Prudent ruling expected on safeguard measures for local cement

When the Department of Trade and Industry gives its verdict, likely today, on the recommendation of the Tariff Commission to end the anti-dumping duty on cement, it should consider the lingering condition that prompted last year’s swift government action, industry leaders said.

Last 5 October, the TC issued a report recommending not to extend the safeguard measure to protect the domestic industry from cheap cement imports.

The DTI is reviewing the TC proposal and will come up with a decision after a week which falls today.

On 6 December last year, the DTI handed down a decision to impose a punitive tariff after discovering that nine out of 16 Vietnamese exporters of type 1 cement, and four out of 12 traders of type 1P cement were found to have engaged in unfair practices that caused injury to the domestic cement industry.

The Cement Makers Association of the Philippines which is the umbrella group of major domestic manufacturers said that as a strategic industry, cement should be provided government support. It is a critical input to the infrastructure program and the building of decent homes for ordinary Filipinos which are cornerstones of the administration of President Ferdinand “Bongbong” Marcos, CeMAP added.

CeMAP, which advocates fair competition, believes that the progressive rise in the volume of imported cement, particularly from Vietnam, presents a risk to the country’s economic recovery as it undermines the domestic industry.

Thus, CeMAP said cheap imports impair the capability of the local industry to contribute to and catalyze inclusive growth through job creation, tax revenue generation, improving the balance of payments, utilization of local natural resources, and overall economic recovery and growth.

Poll ban depressed mart

CeMAP executive director Cirilo Pestano said during a TC public hearing that demand has been flat in 2021 and this year mainly as a result of the election ban aside from the lingering effects of the pandemic.

Another challenge is the effect of the Eastern European conflict that resulted to the higher energy cost.

Approximately 70 percent of the cost of manufacturing cement is accounted for by both fuel and electricity.

Local manufacturers are recovering because the economy is opening but, CeMAP warned, all these can be compromised if the safeguard measures are not extended.

“This is a really important support that can be given to the local manufacturing industry as the contribution that we provide is a matter of national interest. It is imperative that the safeguard measures are extended to allow the continuation of the advancement plans that has been started by the domestic cement manufacturers,” Pestano explained.

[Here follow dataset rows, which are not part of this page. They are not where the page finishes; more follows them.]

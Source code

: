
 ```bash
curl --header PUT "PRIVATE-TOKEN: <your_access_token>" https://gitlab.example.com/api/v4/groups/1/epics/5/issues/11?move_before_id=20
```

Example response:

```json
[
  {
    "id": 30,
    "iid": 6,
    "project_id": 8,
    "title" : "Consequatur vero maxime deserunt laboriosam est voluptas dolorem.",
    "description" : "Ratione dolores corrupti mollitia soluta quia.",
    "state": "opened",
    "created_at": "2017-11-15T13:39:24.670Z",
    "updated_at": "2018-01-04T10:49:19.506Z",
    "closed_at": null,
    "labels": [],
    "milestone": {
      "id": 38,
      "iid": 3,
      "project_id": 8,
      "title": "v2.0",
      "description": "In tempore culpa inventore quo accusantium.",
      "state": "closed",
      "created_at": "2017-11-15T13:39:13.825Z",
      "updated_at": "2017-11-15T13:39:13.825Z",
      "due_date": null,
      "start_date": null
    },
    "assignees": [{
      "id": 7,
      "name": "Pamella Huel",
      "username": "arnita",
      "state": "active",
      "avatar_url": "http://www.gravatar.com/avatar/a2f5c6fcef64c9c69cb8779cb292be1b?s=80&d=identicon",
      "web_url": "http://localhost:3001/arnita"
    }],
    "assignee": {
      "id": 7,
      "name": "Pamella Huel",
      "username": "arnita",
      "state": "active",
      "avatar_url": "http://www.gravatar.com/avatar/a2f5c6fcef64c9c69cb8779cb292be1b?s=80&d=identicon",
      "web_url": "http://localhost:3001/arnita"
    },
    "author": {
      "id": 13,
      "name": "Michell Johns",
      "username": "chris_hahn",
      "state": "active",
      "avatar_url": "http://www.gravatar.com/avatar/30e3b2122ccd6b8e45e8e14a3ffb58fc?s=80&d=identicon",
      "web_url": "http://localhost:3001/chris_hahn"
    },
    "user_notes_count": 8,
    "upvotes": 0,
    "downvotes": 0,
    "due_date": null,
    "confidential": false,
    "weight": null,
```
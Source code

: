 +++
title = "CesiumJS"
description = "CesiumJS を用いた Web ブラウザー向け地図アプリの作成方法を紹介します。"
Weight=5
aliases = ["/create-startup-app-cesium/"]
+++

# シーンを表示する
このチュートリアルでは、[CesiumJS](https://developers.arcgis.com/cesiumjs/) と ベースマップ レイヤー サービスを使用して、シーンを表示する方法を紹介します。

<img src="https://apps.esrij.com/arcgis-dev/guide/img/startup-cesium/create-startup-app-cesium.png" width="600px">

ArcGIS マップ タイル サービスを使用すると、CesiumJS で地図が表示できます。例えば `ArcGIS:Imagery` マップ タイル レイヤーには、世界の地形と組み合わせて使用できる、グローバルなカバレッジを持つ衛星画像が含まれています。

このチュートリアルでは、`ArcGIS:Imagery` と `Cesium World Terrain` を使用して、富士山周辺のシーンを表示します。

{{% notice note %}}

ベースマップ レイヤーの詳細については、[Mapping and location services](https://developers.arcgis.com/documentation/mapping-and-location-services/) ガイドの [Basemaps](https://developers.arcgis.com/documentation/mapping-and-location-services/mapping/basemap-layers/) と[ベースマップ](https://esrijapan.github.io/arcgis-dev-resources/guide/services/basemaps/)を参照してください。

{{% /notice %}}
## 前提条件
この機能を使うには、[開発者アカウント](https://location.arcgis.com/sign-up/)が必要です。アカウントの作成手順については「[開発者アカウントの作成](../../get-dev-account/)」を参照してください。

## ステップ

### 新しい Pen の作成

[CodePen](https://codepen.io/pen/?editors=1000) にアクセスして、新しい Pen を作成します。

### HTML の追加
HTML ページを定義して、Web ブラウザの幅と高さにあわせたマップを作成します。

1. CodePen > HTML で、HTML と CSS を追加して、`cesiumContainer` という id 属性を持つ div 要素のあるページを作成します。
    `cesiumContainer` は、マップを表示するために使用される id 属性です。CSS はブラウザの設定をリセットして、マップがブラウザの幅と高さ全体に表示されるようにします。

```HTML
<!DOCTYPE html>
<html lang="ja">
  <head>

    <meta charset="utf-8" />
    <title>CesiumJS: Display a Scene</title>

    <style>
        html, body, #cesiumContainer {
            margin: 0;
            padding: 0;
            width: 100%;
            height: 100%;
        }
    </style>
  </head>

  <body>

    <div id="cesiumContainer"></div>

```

He pointed out that for local firms to be able to invest more in the Philippines and create more jobs and contribute taxes and deliver socio-economic benefits to the particular communities they operate; protective tariffs should be prolonged.

Lopez moved swiftly

Former Secretary Ramon Lopez acted swiftly to impose provisional anti-dumping duties on specific Portland cement brands imported from Vietnam based on the results of a preliminary determination on the anti-dumping petition filed by Republic Cement and Building Materials Inc., CEMEX — Solid Cement Corporation/Apo Cement Corporation and Holcim Philippines Inc.

CeMAP said the industry was grateful to DTI’s support for the continued modernization and expansion of the cement industry and the generation of more jobs.

Provisional anti-dumping duties on type 1 cement will range from $1.02 per metric ton to $10.53 per MT, or 2.69 percent to 31.87 percent of the export price.

The nine exporters account for 82 percent of total imports of type 1 cement.

On the other hand, provisional anti-dumping duties on Vietnam’s type 1P cement exports ranged from $1.16 per MT to $12.79 per MT, or 3.8 percent to 29.2 percent of the export price.

The provisional duties are estimated to add P2.01 to P25.08 to the import cost of a 40-kilogram (kg) bag of cement but the DTI said the additional cost was not passed on to consumers due to the strong competition in the market.

Lopez then said the competitive environment for cement ensures that pricing and supply remain stable.

“We do not expect the provisional dumping duties to have an impact on the government’s buildout because domestic cement producers can supply the requirements of government projects,” he added.